Exactly those lines that run from the one containing "is not the case" through the last line of the entries below should be printed, and no others.
#### The data ####
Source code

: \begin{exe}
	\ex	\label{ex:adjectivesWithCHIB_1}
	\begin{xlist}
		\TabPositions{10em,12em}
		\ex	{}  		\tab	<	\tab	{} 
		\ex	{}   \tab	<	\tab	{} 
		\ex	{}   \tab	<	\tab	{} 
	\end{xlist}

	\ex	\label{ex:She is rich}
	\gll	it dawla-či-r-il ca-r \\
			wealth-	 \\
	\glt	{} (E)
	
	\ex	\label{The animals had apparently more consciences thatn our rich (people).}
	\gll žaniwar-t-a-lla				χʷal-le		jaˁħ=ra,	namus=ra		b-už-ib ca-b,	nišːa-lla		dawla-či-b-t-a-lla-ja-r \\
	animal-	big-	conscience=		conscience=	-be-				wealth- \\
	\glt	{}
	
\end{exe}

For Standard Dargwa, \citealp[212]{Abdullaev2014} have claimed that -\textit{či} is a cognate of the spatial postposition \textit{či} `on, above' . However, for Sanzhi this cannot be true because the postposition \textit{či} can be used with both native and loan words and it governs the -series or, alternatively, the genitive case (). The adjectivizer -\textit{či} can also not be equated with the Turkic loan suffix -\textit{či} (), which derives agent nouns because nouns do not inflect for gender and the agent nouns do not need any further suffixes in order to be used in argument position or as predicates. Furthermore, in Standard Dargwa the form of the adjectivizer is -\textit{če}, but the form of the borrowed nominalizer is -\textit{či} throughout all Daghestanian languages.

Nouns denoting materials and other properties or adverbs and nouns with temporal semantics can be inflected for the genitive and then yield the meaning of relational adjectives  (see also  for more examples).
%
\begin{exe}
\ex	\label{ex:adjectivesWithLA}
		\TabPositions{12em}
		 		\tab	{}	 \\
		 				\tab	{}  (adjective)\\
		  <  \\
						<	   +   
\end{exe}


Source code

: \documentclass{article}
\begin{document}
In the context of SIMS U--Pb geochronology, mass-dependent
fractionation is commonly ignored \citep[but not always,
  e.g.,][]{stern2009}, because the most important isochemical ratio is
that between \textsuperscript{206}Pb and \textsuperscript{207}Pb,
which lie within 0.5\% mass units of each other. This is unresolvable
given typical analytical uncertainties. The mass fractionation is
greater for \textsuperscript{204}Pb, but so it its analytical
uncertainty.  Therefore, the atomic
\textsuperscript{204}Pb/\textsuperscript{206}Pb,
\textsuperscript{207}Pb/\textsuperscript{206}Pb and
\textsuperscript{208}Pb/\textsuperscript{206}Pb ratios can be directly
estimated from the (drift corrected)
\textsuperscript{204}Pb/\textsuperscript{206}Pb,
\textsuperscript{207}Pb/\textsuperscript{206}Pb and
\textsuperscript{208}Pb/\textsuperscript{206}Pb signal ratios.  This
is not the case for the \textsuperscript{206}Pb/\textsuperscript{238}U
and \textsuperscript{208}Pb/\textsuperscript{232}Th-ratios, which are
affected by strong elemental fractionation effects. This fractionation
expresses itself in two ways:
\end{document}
####
- Solved problem
is not the case for the \textsuperscript{206}Pb/\textsuperscript{238}U
and \textsuperscript{208}Pb/\textsuperscript{232}Th-ratios, which are
affected by strong elemental fractionation effects. This fractionation
expresses itself in two ways:
\end{document}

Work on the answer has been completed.